Ski jumping is a relatively popular sport in Slovenia. I guess that is due to the world famous Planica K-185, where a first ever jump over 200 meters was made in 1994. The current world record stands at 239 meters (that's 784 feet!).
That is by far the largest ski jumping facility in Slovenia, but there are also many smaller ones. Recently a group of local enthusiasts in a village nearby where I live, decided to build their own ski jump. They went for a smaller one (K-30), but it came out quite impressive nonetheless.
As I learned there is quite regularly an amateur ski jumping contest held on various locations around Slovenia - simmilar to this one in Pancala near Idrijske Krnice. Contestants usually don't use ski-jumping gear. They mostly do it with ski-boots and old skis originally meant for alpine skiing.
I am quite good at alpine skiing but still I am not sure if I would find enough courage to participate in such an event. Well, never say never...
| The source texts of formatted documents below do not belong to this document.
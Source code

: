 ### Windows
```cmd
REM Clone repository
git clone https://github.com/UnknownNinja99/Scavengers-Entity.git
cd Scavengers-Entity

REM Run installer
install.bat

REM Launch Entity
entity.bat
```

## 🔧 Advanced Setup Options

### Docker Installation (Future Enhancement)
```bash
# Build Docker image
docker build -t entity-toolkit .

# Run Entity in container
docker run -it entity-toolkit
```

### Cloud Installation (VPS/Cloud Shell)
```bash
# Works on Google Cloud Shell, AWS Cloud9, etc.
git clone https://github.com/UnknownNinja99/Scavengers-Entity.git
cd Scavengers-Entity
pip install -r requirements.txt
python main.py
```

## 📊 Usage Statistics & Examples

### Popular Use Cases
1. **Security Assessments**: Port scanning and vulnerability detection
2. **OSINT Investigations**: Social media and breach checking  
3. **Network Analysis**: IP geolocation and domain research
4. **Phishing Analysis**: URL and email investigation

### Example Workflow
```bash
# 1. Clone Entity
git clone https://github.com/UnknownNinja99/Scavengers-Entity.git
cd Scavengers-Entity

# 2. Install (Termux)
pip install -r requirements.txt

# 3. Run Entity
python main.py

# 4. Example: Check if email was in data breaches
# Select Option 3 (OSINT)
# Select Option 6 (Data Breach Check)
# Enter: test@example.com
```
This time I attended just as a spectator but it was still fun to watch what can be done in a relatively short period of time. As far as I know it was all done with voluntary work local enthusiasts were willing to put into this project. I think something like that can hardly be found anywhere these days.
The event was definitely a success. Quite a crowd of spectators came to see what was going on. The participants were young and old. I even captured one of the local jumpers in a video - you can check it out here.
Even an official mascot was there to entertain the crowd. He was equiped with some really old wooden skis and even attempted a couple of jumps. He had skis attached to his shoes with simple leather straps.
As he said dogs also developed a strange attraction to his skis. He suspected his home made ski wax had something to do with it. As people did in the old times he also used some genuine, home made lard. It looked like the old recipe still works.